GOAL OF THE EXERCISE: The expected output is exactly the lines below, starting at the line with "a+bi$, the eigenvector is" and ending at the line with "0 & 0 & a+bi", both included; no other line belongs in it.

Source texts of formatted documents
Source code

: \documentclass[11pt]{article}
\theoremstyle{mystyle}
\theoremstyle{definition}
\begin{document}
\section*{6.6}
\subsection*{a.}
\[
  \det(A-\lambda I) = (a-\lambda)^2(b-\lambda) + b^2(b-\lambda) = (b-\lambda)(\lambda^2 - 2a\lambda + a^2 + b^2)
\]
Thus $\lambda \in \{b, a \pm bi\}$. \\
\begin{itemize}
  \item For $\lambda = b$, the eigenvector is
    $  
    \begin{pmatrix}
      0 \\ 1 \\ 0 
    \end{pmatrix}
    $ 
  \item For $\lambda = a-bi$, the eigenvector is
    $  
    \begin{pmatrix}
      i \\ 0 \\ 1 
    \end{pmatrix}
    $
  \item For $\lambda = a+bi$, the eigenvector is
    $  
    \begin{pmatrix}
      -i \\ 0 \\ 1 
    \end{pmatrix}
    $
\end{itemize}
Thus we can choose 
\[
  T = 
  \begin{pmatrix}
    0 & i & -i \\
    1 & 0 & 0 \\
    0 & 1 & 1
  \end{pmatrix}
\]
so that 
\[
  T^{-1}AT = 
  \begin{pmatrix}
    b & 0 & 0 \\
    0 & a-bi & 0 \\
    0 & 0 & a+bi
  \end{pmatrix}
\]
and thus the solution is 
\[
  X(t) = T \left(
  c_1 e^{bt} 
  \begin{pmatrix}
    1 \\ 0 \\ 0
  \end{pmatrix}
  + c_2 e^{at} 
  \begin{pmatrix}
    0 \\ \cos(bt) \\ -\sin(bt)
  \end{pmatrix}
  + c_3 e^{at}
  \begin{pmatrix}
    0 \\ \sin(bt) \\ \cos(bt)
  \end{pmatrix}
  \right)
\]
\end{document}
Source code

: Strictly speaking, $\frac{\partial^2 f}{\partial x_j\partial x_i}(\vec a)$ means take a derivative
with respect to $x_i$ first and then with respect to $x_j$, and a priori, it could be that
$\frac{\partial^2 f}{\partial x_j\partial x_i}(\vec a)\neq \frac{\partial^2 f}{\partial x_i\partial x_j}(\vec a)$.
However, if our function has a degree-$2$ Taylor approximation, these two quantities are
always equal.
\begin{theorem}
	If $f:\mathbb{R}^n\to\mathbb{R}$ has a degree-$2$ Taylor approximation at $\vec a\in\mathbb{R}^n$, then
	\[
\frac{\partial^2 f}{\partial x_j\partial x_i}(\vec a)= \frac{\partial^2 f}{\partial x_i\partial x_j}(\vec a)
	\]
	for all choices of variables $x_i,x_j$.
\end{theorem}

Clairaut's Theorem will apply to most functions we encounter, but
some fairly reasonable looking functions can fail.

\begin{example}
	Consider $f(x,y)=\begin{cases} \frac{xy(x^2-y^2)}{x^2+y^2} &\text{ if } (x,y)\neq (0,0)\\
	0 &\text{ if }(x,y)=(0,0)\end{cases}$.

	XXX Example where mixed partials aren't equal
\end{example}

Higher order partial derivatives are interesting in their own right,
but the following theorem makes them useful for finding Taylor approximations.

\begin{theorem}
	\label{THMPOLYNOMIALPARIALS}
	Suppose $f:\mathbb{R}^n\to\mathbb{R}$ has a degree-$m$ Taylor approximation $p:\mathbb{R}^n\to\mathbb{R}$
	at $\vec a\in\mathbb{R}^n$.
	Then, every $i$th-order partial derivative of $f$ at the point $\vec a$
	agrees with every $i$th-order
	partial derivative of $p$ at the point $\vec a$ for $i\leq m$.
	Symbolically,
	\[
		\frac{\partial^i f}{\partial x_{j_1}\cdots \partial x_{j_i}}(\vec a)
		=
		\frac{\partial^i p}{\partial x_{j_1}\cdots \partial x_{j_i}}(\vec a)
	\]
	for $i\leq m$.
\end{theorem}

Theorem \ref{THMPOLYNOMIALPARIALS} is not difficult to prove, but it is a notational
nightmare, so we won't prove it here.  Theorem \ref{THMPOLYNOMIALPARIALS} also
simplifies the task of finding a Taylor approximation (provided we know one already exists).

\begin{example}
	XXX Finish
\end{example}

ANSWER SECTION:
  \item For $\lambda = a+bi$, the eigenvector is
    $  
    \begin{pmatrix}
      -i \\ 0 \\ 1 
    \end{pmatrix}
    $
\end{itemize}
Thus we can choose 
\[
  T = 
  \begin{pmatrix}
    0 & i & -i \\
    1 & 0 & 0 \\
    0 & 1 & 1
  \end{pmatrix}
\]
so that 
\[
  T^{-1}AT = 
  \begin{pmatrix}
    b & 0 & 0 \\
    0 & a-bi & 0 \\
    0 & 0 & a+bi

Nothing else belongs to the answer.